_WHAT YOU NEED TO DO_. Hunt for the word "route" across the entries below, copying each line that holds it.

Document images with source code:
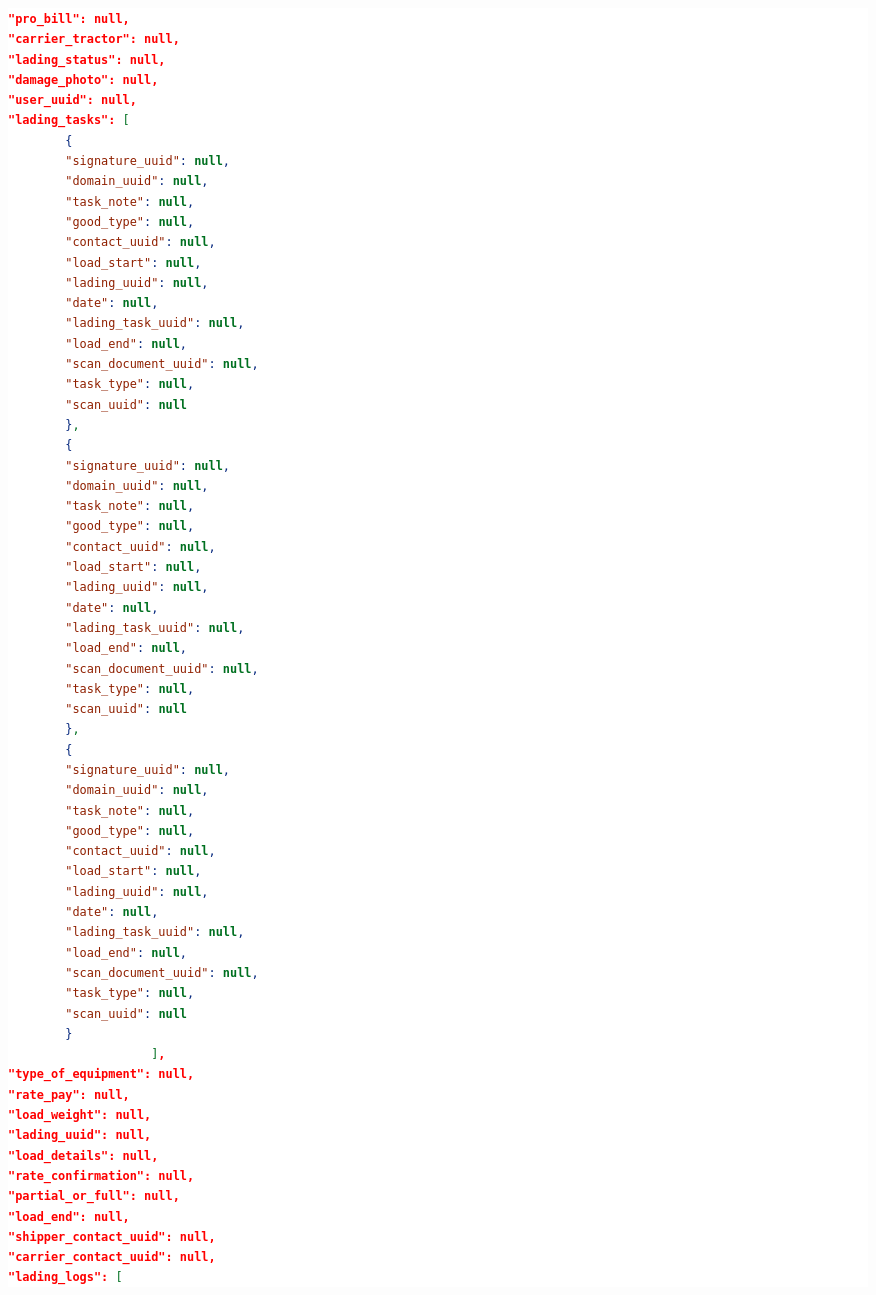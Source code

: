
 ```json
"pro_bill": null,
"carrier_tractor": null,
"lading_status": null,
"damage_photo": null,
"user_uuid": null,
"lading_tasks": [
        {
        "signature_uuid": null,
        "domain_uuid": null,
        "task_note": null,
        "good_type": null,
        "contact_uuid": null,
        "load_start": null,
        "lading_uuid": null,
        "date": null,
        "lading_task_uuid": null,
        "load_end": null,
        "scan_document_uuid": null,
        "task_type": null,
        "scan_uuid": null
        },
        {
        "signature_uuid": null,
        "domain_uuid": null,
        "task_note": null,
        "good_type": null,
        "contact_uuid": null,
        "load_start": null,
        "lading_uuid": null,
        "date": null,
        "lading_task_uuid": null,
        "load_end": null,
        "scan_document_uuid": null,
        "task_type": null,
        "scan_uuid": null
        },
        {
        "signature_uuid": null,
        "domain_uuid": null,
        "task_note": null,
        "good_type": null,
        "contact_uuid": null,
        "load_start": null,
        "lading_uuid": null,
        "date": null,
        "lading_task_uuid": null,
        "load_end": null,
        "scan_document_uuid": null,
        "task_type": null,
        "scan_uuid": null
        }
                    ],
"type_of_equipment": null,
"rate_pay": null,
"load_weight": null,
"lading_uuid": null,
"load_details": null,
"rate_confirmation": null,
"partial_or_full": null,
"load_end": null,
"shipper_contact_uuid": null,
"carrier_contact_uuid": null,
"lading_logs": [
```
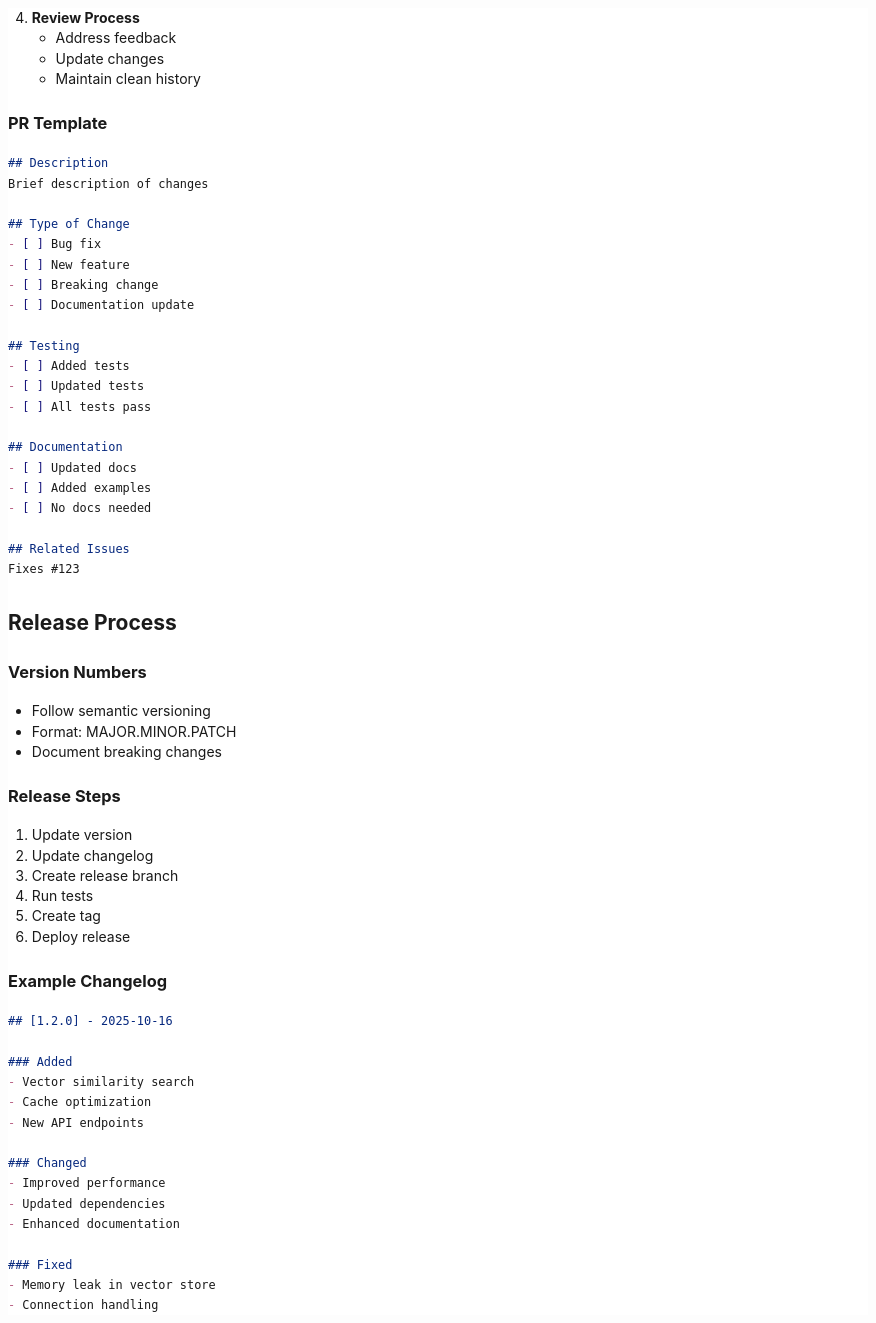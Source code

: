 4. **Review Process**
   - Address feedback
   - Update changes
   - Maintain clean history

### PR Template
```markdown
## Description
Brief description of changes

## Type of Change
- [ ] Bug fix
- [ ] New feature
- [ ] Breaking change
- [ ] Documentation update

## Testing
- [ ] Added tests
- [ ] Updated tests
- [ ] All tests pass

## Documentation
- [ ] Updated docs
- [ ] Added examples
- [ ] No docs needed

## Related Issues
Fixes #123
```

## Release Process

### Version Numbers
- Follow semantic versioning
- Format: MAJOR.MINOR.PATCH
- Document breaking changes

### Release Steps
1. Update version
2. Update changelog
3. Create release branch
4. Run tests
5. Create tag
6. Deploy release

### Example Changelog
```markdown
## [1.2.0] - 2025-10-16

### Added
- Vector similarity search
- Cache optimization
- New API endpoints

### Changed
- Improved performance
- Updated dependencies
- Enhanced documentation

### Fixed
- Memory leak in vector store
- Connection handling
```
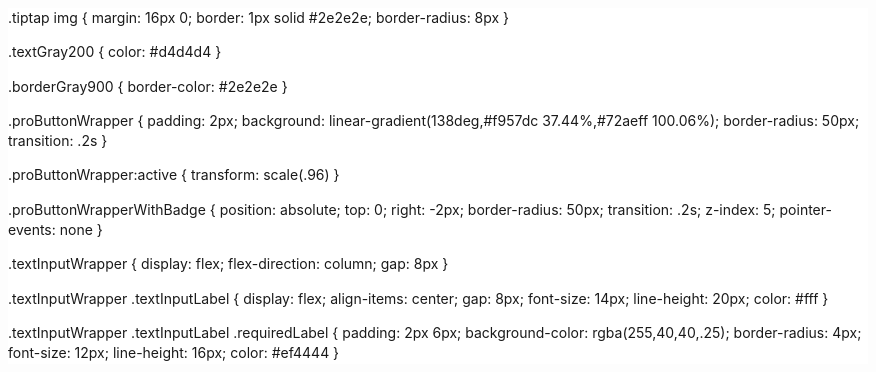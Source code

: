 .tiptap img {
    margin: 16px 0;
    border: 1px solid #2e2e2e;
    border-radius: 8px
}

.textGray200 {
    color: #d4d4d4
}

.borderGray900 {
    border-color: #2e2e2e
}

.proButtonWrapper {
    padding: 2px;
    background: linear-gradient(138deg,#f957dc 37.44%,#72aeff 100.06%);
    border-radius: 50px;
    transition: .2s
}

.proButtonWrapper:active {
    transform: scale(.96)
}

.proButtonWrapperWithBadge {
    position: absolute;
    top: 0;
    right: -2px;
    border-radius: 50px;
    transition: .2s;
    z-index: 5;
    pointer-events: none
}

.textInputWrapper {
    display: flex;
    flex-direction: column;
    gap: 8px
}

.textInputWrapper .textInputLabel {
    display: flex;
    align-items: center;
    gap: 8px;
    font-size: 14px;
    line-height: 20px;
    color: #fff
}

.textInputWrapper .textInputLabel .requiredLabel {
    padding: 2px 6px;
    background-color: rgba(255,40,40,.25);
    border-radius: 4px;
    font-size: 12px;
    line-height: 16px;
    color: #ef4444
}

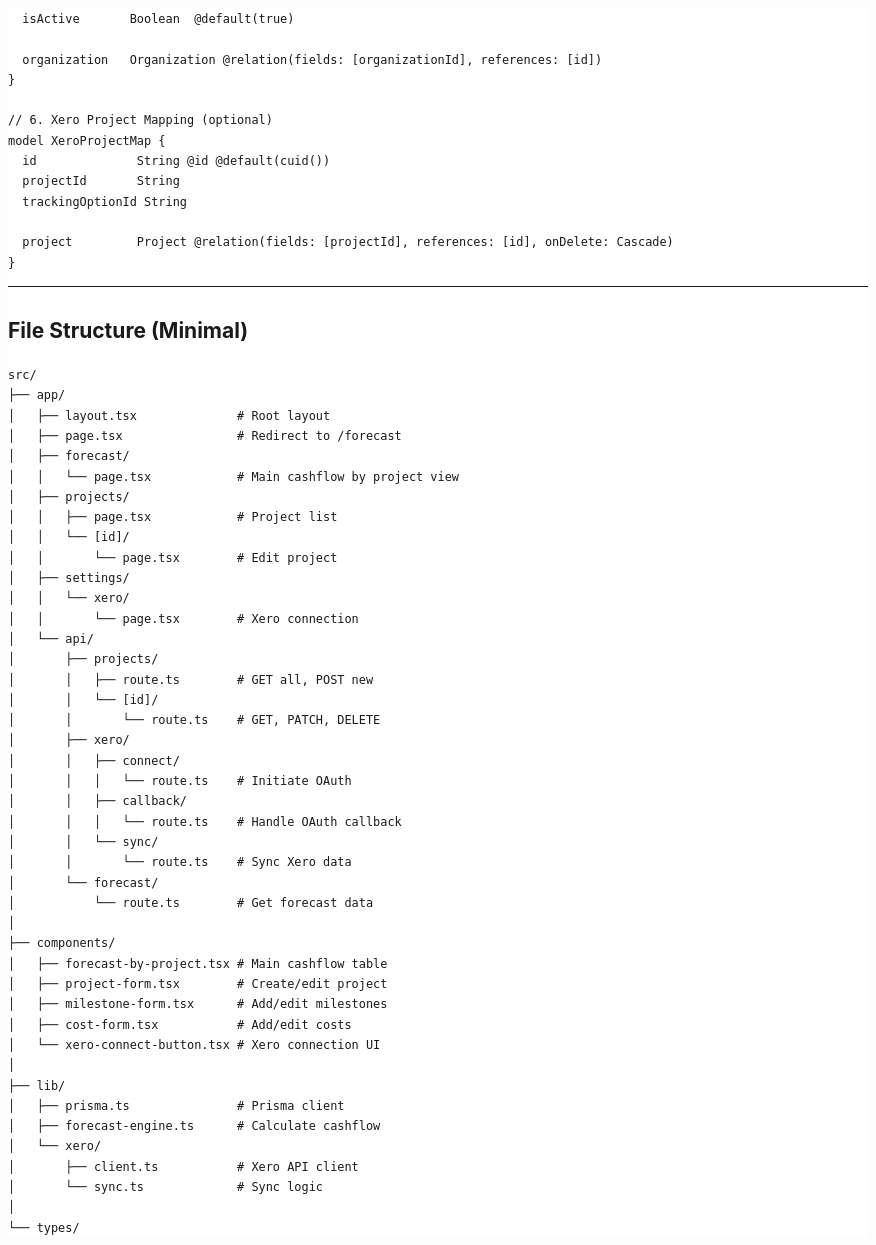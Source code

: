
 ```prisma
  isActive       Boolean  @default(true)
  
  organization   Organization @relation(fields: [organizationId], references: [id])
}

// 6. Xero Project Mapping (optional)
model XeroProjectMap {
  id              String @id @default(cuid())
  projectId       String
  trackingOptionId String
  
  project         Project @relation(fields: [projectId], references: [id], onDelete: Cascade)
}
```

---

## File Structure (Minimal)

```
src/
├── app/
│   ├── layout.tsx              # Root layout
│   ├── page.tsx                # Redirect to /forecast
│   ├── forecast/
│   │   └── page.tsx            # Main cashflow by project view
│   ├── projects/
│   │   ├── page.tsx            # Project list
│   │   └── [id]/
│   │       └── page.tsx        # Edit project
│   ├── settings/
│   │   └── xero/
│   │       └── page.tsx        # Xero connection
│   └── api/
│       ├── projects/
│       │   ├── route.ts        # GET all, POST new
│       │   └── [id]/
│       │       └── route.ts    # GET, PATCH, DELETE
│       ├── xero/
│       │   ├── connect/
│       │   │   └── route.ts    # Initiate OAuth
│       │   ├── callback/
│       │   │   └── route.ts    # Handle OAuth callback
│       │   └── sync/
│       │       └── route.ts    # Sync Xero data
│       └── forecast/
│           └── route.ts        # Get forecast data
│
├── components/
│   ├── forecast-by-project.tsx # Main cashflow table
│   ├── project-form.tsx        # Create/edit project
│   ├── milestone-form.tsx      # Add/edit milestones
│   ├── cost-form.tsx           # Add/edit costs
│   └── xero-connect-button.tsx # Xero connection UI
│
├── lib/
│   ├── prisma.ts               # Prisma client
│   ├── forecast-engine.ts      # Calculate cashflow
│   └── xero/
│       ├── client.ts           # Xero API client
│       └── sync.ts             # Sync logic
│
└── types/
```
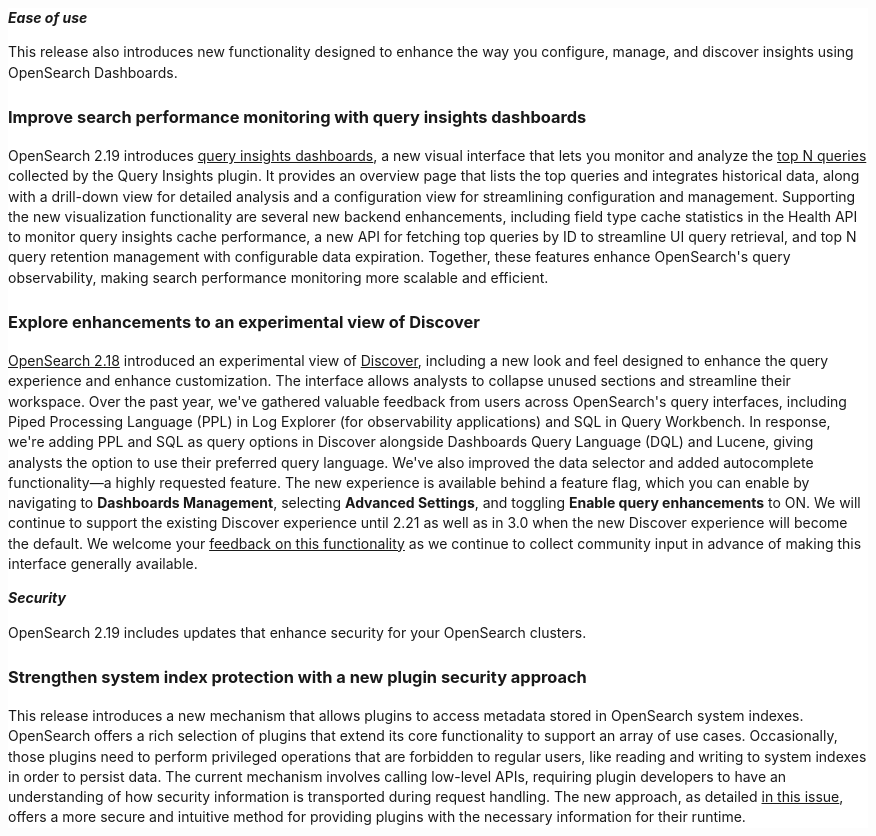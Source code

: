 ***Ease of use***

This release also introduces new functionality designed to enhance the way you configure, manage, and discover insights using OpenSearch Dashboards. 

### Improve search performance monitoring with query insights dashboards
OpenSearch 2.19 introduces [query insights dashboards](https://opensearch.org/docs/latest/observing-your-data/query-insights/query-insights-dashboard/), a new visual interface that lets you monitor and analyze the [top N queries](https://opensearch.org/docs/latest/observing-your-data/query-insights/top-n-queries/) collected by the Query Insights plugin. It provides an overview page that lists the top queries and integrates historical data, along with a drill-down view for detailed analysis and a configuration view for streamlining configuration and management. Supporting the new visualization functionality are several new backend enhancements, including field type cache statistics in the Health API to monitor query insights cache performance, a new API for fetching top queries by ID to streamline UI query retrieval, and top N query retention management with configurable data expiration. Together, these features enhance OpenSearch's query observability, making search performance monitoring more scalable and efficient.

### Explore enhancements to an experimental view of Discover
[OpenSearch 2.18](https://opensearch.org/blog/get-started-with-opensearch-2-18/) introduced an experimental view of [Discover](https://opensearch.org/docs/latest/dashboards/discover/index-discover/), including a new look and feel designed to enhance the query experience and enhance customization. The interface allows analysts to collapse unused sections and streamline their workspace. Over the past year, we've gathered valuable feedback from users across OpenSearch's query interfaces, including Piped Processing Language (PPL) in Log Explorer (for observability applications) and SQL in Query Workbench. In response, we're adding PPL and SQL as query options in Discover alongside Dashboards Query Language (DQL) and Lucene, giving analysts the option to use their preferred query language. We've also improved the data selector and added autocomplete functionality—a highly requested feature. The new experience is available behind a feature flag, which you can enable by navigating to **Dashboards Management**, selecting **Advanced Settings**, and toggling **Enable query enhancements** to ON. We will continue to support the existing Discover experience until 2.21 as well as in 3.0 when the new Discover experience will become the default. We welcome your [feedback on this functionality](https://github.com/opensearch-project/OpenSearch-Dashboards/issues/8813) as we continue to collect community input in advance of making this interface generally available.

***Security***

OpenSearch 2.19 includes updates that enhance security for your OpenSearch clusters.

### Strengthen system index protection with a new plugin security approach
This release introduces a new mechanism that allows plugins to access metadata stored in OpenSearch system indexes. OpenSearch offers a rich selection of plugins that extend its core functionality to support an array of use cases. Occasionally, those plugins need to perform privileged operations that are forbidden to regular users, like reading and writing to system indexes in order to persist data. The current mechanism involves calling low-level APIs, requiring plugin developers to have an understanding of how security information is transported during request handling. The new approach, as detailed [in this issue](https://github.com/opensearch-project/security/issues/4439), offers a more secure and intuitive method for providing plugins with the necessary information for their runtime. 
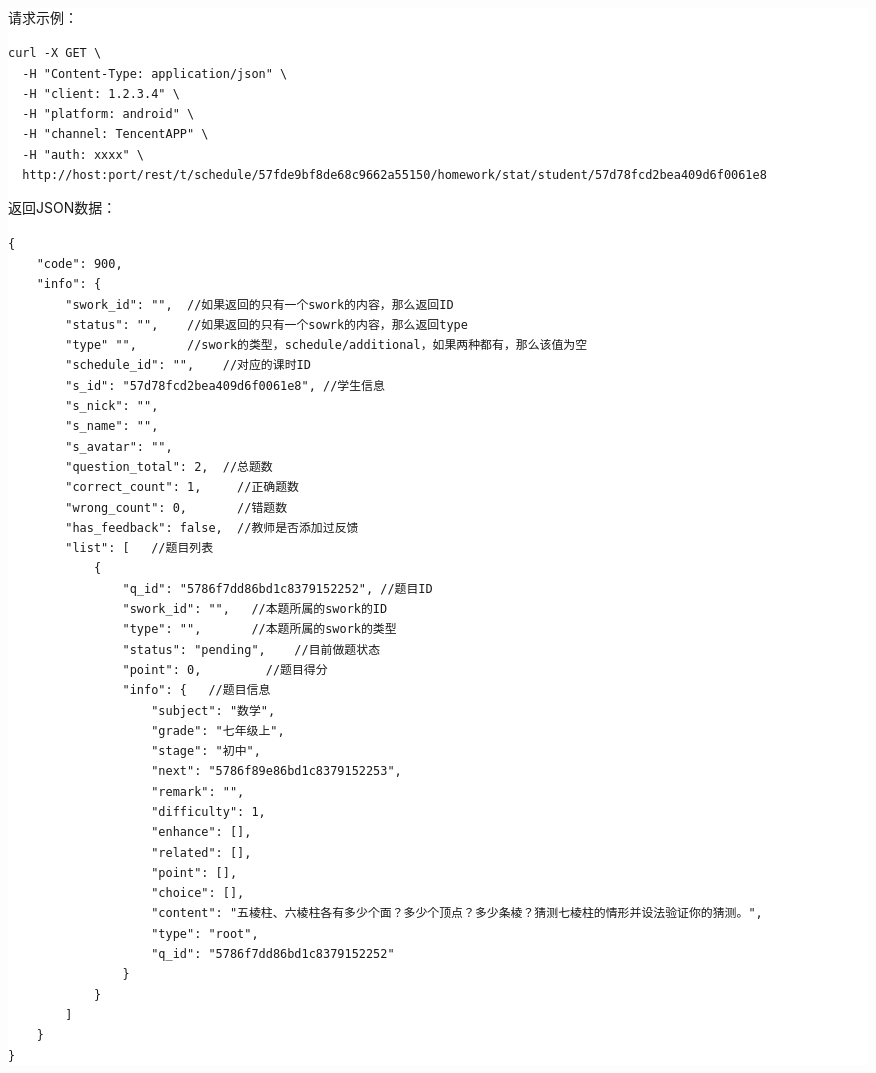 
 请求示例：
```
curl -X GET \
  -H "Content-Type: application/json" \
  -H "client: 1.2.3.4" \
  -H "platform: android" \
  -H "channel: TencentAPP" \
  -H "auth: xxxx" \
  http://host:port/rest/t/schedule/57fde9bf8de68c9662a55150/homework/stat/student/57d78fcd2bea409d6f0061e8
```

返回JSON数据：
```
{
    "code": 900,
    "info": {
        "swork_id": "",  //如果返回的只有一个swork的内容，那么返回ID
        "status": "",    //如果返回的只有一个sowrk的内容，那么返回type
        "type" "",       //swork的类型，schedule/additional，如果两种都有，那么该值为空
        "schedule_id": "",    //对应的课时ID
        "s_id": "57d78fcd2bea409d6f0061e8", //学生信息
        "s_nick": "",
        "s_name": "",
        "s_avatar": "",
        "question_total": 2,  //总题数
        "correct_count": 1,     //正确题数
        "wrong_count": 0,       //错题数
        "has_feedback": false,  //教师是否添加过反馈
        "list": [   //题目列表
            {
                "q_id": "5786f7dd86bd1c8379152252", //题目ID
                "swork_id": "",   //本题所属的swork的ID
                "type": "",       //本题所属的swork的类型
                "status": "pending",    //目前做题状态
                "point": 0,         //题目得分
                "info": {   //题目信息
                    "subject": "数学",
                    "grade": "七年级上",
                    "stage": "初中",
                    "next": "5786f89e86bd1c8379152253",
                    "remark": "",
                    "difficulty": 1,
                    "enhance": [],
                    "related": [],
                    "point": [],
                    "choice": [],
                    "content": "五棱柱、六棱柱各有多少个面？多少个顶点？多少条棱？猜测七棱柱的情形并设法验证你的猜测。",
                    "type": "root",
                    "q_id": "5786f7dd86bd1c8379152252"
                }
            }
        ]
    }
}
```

_REPLY_.
│       │   ├── route.ts        # GET all, POST new
│       │       └── route.ts    # GET, PATCH, DELETE
│       │   │   └── route.ts    # Initiate OAuth
│       │   │   └── route.ts    # Handle OAuth callback
│       │       └── route.ts    # Sync Xero data
│           └── route.ts        # Get forecast data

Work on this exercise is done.